君がいなくなってからの僕は

 この宮下理緒なる男の人の呼びかけに応じて、僕からは頑なに開けずにいたこのドアを開けてしまっていいものか。僕は逡巡した。

 椅子から立ち上がり、ドアノブまであと一歩の場所まで来ている。心が身体を動かした。あと一歩、手を伸ばせば、ドアを開けられる。その手前で止まった。中に入れてすらいないのに、僕のそばに君がいる、と言ってきたのは何故だろう。君は、……いるのか?

 「こりゃ参ったわ。こんなに疑われるとは思わなんだ」

 すぐに帰ってほしい。
 話だけでも聞きたい。

 相反する二つの思いが、僕の心をぐらつかせた。左右に傾くシーソーゲームだ。

 すぐに帰ってほしい派の僕は「霊能者という肩書きが信じられない上に、しかも吉能氏ではなく異母兄という立場なのが、とてつもなく怪しい。見ず知らずの怪しい男を部屋に通すのか?」と主張している。ごもっともだ。

 話だけでも聞きたい派の僕は「死んだ親友と会話ができる、とおっしゃっているから、この一週間ずっと自問自答し続けていた『大輔が死んでしまった理由』を聞けるのではないか。引きこもっていたのは、親友の死が受け入れられないからだろう?」と正論をぶつけてくる。僕は、大輔が亡くなった後のこの世界で生きていかねばならない。

 すべての生きとし生けるものはいずれ死ぬのだとしても、あまりにも唐突で、驚くほど早すぎる。君の死は、僕に謎を残していった。

 いつまでもこうして引きずっていてはいけない。わかっている。未練たらたらで、この部屋に閉じこもったままではいけない。わかっているから、僕は君のいない世界を生きるにあたって、納得したい。どうして君がもういないのか。心の整理を付けてからでないと、進めない。

 「おかあさん情報やけど、生前、大輔くんは雄大くんの部屋に遊びに来てたんやろ。高校からいっしょに帰ってきて」

 受験勉強のせいで、ちっともゲームをやらせてもらえなかった。父さんはテレビ脳だから、偉そうな専門家の言葉を鵜呑みにして「ゲームばかりしていると頭がバカになる」と信じ込んでいるからだ。僕からしたら「テレビばかり見ていると頭がバカになる」のほうが正しいのではないかと思ってしまう。

 おそらく、吉能氏をテレビで知って依頼したのだろう。公式ホームページにメディア出演情報がずらりと並んでいて、――ああ、やっぱり。父さんの好きな番組もあった。

 どうせ「テレビで、こういった子どもの引きこもり問題を解決していたから」だ。そうに違いない。我が親ながらがっかりしてしまう。

 「ふたりっきりで何してたん? 喋れる範囲でええから、ウチに教えてくれへん?」

 教室で流行りのゲームの話題が出るたびに、僕は「僕の家、厳しいからさ」と言ってかわしていた。同世代の人たちが夢中になっていた時間をまるっとそのまま後ろにスライドさせたかのように、高校一年生の僕と君は、据え置き機のゲームにのめりこんだ。

 おばあちゃんに買ってもらったゲーム機で、なんやかんやと言いながらゲームをする時間が、たまらなく好きだった。
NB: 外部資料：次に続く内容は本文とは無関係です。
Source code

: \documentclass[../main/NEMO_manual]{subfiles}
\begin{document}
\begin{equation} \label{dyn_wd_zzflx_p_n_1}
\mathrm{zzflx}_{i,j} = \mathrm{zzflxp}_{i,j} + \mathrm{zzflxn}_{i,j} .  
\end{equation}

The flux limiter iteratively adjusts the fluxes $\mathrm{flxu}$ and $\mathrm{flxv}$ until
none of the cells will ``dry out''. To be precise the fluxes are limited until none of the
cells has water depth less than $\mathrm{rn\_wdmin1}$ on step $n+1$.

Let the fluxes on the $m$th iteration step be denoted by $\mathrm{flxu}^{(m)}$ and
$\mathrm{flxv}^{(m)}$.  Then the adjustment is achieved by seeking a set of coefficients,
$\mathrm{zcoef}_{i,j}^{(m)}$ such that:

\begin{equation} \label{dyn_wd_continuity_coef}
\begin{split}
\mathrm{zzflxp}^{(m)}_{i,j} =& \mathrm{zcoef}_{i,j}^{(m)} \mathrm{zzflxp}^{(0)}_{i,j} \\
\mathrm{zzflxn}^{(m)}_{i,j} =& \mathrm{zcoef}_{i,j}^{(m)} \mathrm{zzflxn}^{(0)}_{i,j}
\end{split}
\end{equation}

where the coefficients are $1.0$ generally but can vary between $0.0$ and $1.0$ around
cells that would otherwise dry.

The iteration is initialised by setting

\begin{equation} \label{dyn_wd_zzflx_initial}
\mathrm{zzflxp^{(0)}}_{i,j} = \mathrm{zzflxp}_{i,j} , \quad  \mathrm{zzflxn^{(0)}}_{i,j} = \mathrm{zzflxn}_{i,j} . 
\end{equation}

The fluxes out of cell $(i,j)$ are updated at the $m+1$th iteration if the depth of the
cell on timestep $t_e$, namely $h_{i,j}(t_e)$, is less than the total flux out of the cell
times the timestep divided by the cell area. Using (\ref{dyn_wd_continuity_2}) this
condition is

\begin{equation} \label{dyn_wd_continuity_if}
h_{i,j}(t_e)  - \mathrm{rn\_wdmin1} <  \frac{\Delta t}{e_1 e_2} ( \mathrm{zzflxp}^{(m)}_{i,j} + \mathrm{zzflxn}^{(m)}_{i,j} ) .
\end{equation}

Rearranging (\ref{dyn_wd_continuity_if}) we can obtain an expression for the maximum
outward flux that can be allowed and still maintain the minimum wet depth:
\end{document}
対戦ゲームはコントローラーが二つ必要だから、選ばない。対戦ゲームを除いて、僕と君が受験勉強で忙しかった時期にクラスの大多数がハマっていたゲームを選んだ。周りが楽しそうに会話している輪に入れなかった時間を、ここで取り返す。

 「応答なし、と。ウチの秘めたる力を使ってこじ開けるか。手荒なマネはしとうなかったんやけどな」

 この扉に、僕は鍵を付けている。この鍵は、ネットの通販で購入して、窓の外に置いてもらったものだ。穴を開けて、ネジを回せば取り付けは簡単。

 僕がこの一週間の籠城を続けられたのは、このネットの通販のおかげ。二回ぐらい、配達員が間違えて家のドアの前に置いてしまったが、残りは成功している。

 秘めたる力がいかほどなものかわからないが、霊能者の不思議パワーで内鍵を回すつもりだろうか。僕はドアを注意深く見つめた。

 ――ほどなくして、コンコンコン、と窓が外からノックされる。注文していたカップ麺が届いたか、遮光カーテンを開けた。いつもの配達員ではなく、髪を一つに束ねた目の細い男が立っている。

 「ようやっと顔が見えたな。雄大くん」

 僕はカーテンを閉めた。乱暴に窓を叩く音がする。